◆ Task ◆
Each of the lines below must be written out exactly as shown.

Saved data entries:
===============
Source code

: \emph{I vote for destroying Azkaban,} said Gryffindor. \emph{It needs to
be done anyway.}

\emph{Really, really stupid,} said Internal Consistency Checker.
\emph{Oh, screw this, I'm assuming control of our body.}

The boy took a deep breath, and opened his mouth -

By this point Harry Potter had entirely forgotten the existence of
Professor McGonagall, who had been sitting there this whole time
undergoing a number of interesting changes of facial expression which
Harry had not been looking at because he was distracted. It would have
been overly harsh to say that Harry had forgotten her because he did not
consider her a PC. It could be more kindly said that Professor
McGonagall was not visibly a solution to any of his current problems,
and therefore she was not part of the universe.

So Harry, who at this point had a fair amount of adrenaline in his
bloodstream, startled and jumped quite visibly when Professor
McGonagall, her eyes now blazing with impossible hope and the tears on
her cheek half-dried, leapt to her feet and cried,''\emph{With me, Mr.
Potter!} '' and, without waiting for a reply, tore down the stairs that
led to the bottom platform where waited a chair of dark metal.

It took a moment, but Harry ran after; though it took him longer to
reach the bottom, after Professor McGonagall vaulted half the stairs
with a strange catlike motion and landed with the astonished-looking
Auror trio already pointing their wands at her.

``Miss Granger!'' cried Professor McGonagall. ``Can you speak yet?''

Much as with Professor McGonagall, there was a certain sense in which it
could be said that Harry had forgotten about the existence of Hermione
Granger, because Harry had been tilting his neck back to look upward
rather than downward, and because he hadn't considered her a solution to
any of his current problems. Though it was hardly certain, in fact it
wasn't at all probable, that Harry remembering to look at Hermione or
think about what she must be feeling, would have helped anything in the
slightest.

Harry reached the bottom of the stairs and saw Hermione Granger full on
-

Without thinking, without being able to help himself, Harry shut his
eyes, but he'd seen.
===============
◆ Solution to this task ◆
Source code

: \emph{I vote for destroying Azkaban,} said Gryffindor. \emph{It needs to
be done anyway.}

\emph{Really, really stupid,} said Internal Consistency Checker.
\emph{Oh, screw this, I'm assuming control of our body.}

The boy took a deep breath, and opened his mouth -

By this point Harry Potter had entirely forgotten the existence of
Professor McGonagall, who had been sitting there this whole time
undergoing a number of interesting changes of facial expression which
Harry had not been looking at because he was distracted. It would have
been overly harsh to say that Harry had forgotten her because he did not
consider her a PC. It could be more kindly said that Professor
McGonagall was not visibly a solution to any of his current problems,
and therefore she was not part of the universe.

So Harry, who at this point had a fair amount of adrenaline in his
bloodstream, startled and jumped quite visibly when Professor
McGonagall, her eyes now blazing with impossible hope and the tears on
her cheek half-dried, leapt to her feet and cried,''\emph{With me, Mr.
Potter!} '' and, without waiting for a reply, tore down the stairs that
led to the bottom platform where waited a chair of dark metal.

It took a moment, but Harry ran after; though it took him longer to
reach the bottom, after Professor McGonagall vaulted half the stairs
with a strange catlike motion and landed with the astonished-looking
Auror trio already pointing their wands at her.

``Miss Granger!'' cried Professor McGonagall. ``Can you speak yet?''

Much as with Professor McGonagall, there was a certain sense in which it
could be said that Harry had forgotten about the existence of Hermione
Granger, because Harry had been tilting his neck back to look upward
rather than downward, and because he hadn't considered her a solution to
any of his current problems. Though it was hardly certain, in fact it
wasn't at all probable, that Harry remembering to look at Hermione or
think about what she must be feeling, would have helped anything in the
slightest.

Harry reached the bottom of the stairs and saw Hermione Granger full on
-

Without thinking, without being able to help himself, Harry shut his
eyes, but he'd seen.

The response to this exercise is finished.